By Akintayo Balogun Esq. 

One of the dilemmas that have characterized the legal practice, specifically in respect of litigation in Nigeria, has been the issue of getting to court and being informed that the court would not be sitting, without prior information.

This piece of information, as little and as quick as it is being usually delivered to Counsel, could be very heartbreaking and disorientating, especially for a Counsel that comes in from outside jurisdiction to attend to their cases having run the risk of traveling on our pitiable Nigerian roads and even booked hotels in some circumstance. Worst still is for persons in custody who had hoped that they could get a bail application heard on their behalf.

When I first started practicing after my youth service in 2012, I was always eager to attend court because I was the only other Counsel in Chambers with my Principal. I would leave my house as early as practicable, to beat the traffic and to make court latest by 8:45 am. Sometimes I hopped on motorbikes to be able to escape the traffic just to be able to get to court before 9 am. I however get to the court sweating and panting to catch my breath, only to be greeted with the demoralizing news that the court would not be sitting. This information always comes without prior notice to litigants and their Counsel. On a particular occasion, I was so enraged that I lightheartedly yelled at the court officials that I would ask for cost from the court to be paid by the court, for not informing us earlier that the court would not be sitting. As the years go by, I have watched cases being adjourned interminably for reasons like this. In criminal matters, it has led to prolonged stay in custody because the court could not hear or deliver its ruling in a bail application as at when due.

Akintayo Balogun Esq.

A scenario played out recently where a bail application was meant to be heard just before the commencement of the court’s yearly court vacations. However, on the day the application (which was not even challenged by the prosecution) was to come up for hearing, the Counsel to the Defendant and the Defendant’s family members were greeted with the depressing report that the court would not be sitting. Meanwhile, the family members of the detained person had gotten sureties ready and landed documents on the ground in the event that the bail conditions would need such requirements. Unfortunately, the matter was adjourned from July to September for hearing of the bail application, thereby keeping the Defendant in custody for another 3 months.

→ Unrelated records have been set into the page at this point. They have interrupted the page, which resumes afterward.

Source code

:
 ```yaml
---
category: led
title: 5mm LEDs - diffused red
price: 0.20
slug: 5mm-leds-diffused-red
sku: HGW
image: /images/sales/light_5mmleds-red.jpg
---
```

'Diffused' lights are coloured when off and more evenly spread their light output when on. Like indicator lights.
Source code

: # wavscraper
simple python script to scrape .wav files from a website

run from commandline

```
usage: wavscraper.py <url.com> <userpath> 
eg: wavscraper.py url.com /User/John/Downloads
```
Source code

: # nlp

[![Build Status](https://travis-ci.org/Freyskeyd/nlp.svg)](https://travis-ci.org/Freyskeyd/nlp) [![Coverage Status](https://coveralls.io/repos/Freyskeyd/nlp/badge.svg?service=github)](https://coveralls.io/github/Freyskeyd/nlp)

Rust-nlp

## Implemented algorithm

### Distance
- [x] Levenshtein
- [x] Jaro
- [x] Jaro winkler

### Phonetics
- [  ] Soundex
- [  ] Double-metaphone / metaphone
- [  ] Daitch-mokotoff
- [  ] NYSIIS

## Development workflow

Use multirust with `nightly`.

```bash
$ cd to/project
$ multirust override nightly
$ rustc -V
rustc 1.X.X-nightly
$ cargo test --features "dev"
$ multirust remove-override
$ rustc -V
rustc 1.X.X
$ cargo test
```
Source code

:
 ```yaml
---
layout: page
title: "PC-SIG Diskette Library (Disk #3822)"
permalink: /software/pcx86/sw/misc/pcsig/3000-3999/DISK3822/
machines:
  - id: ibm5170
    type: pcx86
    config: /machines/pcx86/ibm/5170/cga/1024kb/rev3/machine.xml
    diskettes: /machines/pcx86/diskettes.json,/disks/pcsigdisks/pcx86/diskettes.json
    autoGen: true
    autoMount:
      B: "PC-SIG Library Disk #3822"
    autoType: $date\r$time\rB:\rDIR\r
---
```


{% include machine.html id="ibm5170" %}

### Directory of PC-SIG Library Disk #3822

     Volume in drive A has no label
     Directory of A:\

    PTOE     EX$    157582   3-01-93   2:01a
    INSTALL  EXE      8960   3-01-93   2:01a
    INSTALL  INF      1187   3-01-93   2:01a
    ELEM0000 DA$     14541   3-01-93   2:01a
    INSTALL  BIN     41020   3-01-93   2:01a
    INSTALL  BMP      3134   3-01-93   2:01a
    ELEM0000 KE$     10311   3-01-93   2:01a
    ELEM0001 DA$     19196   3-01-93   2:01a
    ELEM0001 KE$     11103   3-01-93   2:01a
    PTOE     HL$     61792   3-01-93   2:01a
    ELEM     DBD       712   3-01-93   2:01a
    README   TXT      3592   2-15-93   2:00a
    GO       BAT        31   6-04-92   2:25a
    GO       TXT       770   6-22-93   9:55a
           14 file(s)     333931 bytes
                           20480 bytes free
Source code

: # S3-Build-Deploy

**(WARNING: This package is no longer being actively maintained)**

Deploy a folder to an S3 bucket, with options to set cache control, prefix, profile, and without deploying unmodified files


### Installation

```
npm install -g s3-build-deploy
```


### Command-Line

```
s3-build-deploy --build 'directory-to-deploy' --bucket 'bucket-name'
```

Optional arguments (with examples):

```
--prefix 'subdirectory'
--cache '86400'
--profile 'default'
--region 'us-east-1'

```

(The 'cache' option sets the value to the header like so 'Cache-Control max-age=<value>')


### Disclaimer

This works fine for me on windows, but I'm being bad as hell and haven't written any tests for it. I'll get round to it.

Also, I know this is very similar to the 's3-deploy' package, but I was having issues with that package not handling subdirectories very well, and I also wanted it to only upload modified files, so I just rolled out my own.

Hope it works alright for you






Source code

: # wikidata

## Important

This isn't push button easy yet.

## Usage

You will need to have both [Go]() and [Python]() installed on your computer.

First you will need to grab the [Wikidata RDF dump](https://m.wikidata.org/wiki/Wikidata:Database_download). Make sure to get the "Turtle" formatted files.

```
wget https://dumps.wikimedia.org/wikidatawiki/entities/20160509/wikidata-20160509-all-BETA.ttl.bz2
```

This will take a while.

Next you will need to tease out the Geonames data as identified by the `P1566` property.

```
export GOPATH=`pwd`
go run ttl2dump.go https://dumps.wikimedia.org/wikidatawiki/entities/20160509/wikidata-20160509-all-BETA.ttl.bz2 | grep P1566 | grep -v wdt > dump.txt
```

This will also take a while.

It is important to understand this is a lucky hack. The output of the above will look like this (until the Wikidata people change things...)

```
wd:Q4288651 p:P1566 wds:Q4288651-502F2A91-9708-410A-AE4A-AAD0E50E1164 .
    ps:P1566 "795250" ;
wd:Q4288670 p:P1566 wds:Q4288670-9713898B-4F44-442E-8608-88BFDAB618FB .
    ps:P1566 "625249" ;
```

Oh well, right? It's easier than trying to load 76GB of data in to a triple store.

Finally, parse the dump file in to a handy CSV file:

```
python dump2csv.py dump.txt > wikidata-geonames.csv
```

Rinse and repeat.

Just in October 2021, two lawyers were brutally murdered on their way to Abakiliki, Ebonyi State for a matter. Unconfirmed reports held sway that the court where one of the lawyers was heading to did not even sit. If he had prior knowledge of this fact, or had received a call from the court, he would not have embarked on the journey that led to his unfortunate demise. Many times, legal practitioners have taken the initiative to put a call across to the court registrars or clerks to know if the court will be sitting or not.

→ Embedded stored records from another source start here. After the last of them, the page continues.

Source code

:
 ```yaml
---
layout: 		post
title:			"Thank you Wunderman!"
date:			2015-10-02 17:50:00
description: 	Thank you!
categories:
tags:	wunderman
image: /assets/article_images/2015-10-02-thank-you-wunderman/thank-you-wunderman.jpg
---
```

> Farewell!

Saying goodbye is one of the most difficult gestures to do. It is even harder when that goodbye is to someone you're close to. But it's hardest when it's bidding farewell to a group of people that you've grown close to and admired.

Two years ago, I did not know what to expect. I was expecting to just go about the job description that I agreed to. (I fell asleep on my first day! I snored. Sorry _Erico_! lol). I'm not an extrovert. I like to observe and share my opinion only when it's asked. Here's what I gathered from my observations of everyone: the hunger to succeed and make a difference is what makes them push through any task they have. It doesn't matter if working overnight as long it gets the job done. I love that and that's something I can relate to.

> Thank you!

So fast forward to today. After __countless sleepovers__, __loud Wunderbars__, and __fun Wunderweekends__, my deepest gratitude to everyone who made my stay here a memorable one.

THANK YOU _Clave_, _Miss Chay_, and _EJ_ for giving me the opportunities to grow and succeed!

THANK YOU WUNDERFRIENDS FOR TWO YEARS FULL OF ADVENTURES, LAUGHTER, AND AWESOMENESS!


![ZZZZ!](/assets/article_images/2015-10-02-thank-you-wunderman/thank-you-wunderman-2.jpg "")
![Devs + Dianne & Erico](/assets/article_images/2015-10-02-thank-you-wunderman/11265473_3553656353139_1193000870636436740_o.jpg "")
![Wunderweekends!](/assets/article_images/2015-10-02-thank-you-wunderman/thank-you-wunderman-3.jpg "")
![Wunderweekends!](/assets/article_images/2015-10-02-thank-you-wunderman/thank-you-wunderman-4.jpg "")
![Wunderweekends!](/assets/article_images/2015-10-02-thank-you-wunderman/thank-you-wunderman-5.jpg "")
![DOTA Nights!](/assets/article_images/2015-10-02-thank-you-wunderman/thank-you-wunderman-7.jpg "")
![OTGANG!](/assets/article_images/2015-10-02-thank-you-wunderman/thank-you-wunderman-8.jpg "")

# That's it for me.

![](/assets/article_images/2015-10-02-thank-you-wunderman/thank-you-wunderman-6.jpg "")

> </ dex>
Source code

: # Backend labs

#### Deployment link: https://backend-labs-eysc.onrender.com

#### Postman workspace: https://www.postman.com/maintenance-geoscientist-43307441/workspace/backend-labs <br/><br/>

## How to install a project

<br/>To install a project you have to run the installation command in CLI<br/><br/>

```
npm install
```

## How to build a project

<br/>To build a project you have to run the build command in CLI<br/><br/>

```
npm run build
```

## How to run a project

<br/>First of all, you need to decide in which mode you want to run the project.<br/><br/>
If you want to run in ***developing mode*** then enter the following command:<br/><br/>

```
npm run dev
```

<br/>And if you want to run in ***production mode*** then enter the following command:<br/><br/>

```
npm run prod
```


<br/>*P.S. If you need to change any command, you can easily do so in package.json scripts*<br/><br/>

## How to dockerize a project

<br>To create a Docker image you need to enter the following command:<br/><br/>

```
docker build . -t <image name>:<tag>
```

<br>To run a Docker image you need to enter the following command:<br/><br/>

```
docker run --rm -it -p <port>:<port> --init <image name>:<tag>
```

Unfortunately, on many occasions, the registrars are usually unable to determine if the court will sit or not until they receive a call from the Judge or his legal assistance. I have seen situations where Counsel apply to their Chief Justices for transfer of their cases to other judges due to the consistent inability of the courts to sit. I once filed 2 sister cases and they were assigned to different courtrooms. While one case progressed to judgment within a year, the second case never proceeded beyond the hearing and granting of an ex-parte application for substituted service of the Originating Processes on the Defendant. This impediment was as a result of the inability of the court to sit regularly. The suit never made any progress in court until the cause of action abated. Over the years, I have seen these situations become a part and parcel of litigation in Nigeria. It has been before we came into the practice, it remains and I don’t see any hope in sight of redress in sight any time soon.

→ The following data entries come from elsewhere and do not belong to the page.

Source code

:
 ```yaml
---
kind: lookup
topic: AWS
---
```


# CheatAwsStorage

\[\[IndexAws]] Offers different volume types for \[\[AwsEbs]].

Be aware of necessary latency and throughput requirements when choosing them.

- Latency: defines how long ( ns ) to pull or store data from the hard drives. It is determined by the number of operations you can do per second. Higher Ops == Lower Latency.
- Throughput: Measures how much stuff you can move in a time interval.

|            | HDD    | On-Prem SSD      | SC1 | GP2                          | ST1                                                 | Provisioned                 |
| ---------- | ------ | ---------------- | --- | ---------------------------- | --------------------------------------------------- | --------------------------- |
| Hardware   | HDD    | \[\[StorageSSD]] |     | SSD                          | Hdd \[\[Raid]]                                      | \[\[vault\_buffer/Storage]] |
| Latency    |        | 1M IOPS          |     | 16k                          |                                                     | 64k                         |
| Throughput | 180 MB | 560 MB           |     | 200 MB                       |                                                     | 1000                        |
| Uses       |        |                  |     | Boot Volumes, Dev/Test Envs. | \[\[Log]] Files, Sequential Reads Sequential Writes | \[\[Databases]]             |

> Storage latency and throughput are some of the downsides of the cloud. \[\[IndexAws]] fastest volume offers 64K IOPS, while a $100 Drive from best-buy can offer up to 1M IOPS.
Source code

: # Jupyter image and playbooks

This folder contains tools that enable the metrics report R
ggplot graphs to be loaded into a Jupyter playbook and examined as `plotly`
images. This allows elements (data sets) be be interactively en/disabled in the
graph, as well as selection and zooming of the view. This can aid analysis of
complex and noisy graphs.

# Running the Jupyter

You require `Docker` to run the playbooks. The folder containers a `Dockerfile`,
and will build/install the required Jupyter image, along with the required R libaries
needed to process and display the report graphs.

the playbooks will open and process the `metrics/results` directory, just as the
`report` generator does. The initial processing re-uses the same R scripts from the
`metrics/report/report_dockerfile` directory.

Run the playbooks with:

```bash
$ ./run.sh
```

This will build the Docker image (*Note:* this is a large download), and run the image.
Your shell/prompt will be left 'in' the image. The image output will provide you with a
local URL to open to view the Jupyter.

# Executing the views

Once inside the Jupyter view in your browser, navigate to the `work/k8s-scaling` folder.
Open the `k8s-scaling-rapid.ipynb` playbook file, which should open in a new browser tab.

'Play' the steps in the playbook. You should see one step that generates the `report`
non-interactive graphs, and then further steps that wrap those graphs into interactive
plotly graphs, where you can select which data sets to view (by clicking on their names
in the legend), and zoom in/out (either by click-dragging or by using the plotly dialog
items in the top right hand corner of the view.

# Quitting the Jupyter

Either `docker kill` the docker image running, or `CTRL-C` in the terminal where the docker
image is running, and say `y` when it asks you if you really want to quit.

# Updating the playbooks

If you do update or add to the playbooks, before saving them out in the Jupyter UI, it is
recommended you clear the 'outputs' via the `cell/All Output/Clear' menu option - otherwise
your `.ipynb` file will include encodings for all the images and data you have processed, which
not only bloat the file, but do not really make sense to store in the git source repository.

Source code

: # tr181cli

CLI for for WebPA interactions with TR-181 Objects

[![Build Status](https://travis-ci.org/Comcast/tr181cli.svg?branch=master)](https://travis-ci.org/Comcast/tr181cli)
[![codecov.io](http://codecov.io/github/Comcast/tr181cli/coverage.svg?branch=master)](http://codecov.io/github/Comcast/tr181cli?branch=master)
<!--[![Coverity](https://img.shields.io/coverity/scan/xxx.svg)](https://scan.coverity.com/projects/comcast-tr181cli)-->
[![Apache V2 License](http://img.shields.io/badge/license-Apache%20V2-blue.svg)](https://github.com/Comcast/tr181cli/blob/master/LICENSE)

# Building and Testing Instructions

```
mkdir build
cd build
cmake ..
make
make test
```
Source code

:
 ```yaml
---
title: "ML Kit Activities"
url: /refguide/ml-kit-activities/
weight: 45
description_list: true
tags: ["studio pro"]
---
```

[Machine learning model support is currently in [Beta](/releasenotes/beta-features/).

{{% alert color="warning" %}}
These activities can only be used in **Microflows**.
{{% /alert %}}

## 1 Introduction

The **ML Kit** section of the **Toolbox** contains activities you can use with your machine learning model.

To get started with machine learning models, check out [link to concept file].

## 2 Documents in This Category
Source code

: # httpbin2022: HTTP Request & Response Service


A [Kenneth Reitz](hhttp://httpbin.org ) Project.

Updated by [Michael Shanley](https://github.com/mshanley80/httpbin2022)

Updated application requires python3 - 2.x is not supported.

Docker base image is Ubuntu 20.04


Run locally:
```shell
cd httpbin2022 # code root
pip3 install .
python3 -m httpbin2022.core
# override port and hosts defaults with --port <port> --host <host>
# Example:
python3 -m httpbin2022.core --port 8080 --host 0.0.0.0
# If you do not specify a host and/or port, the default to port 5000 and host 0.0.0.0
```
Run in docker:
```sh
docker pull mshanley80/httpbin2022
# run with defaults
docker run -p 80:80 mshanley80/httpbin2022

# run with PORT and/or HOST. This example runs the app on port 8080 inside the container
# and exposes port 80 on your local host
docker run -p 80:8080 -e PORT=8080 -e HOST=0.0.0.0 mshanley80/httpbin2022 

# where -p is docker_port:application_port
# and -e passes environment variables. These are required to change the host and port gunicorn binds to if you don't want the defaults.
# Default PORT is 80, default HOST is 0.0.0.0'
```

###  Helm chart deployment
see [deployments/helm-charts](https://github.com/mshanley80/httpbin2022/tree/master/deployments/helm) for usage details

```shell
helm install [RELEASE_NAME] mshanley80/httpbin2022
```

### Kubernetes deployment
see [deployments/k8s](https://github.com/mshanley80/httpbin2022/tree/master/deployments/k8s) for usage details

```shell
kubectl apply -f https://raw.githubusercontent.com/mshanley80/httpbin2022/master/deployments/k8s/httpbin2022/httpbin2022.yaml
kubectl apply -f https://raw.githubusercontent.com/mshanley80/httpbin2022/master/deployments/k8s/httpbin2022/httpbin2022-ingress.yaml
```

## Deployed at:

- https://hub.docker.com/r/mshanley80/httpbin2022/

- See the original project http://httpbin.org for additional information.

Judges are Human. When courts don’t sit, a good percentage of the culpability goes to the Judges. However, I am forced again to come to the reality that Judges are not superhuman beings with special powers and abilities beyond the ordinary. They are flesh and blood like every other human being and should be accorded that regard. And as long as Judges have human blood running in them, this situation may persist for a while. A judge sits through the day and retires to his Chambers to continue sitting to write judgments, ruling, etc with little or no rest. How is he to cope with the pressure on his health, family, and work. Again, the volume of files pouring into the registries of these Judges are so enormous that many of them are being overworked. Therefore, unforeseen circumstances may just arise that would lead to the court not sitting. Many times, these situations are not preempted. A judge could take ill the very morning he is to sit, he may be in a situation where he requires urgent medical attention. A judge’s house was gutted by fire the same day he sat and couldn’t come to court the following day. These are unforeseen circumstances that could be excused. However, some circumstances are not unforeseen and the registry ought and should assist in curtailing the effect of “the court is not sitting” on Counsel and litigants.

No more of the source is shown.